碁の世話になり、また、世話をしたり、碁が好きで、多くの人に普及したいと思っている。
碁は高級な遊びだから、楽しみながら打ったらいいと思っている。

囲碁教室では子供に怒ったことはない。
行儀のことでも余りうるさくは言わず、石の持ち方など、礼儀としてではなく、
「碁を打つとき、決めてから石を持てば、強そうに見える。」と、教えてやる。
つまり、その人に合わせて楽しさを一貫してやっている。

阿曽嘉信
「長年、高野会長には2目置いているが
、娘が高野さんとこの甥の嫁になり、一生頭が上がらなくなった。

45年ばかり碁を打っているが、
頭が悪くても4〜5段なら、田舎でも「えらい人」として上座にされ、
「先生」と呼ばれる。皆さんも自信を持って碁キチになって下さい」 

 井原嗣治 
「阿曽さんは兄弟子で、今日は兄弟で出席している。
兄は役所のエリートだが、自分は自営業で泥臭い。
知り合った尾立保健所長に誘われて山崎の「楠風会」に入った。

楠風会は我々のような泥臭いい者にとっては高嶺の花だった。
そこに高野先生が居られた。
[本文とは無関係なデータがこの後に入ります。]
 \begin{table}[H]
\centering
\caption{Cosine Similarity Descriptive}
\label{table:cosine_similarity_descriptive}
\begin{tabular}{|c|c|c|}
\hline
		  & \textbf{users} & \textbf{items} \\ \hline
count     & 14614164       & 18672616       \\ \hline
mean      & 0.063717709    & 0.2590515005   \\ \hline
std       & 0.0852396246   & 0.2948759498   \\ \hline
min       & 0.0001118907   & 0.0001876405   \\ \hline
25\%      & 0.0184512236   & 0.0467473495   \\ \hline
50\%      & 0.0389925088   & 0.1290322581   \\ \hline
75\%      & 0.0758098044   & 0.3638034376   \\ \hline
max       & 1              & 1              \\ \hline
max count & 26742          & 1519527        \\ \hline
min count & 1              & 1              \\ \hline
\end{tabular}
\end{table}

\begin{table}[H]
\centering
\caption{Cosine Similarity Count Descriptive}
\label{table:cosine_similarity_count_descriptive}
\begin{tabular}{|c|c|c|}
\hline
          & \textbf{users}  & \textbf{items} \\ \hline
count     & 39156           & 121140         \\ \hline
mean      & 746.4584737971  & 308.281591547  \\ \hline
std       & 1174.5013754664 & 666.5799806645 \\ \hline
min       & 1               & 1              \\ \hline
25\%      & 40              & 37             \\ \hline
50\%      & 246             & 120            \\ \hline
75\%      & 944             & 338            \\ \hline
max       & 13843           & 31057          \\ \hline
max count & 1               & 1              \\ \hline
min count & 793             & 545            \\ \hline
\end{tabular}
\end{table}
それが今の「守拙会」の前身である。
高野先生は関西棋院40周年記念で、普及功労賞が設けられ、
アマでは只一人、高野先生が普及功労賞受賞第一番目に受賞された。


 その時の、面白い話がある。

 山崎のこの祝賀会に、
下関の田中正則、箱根の永山隆さんら、遠方から大勢来られた。

関西棋院

この事実に、家田隆二八段は「関西棋院も考えにゃあかんな」と言われた。

また、橋本昌二先生が「林海峰との対局の時に、
日本棋院からは大勢の人が来ていたが、関西棋院からは誰も来ていなかった。
つまり、関西棋院の先生方は総譜で研究するが、
日本棋院はその場で、次の一手を研究する。

碁に限らず、自分の仕事でも言えることだ。
人は今のやり方が完全だと思ってしまうものだ。」 

 田中政則
「こんな楽しい会、次回は九州で、私がお世話をさせて戴きます。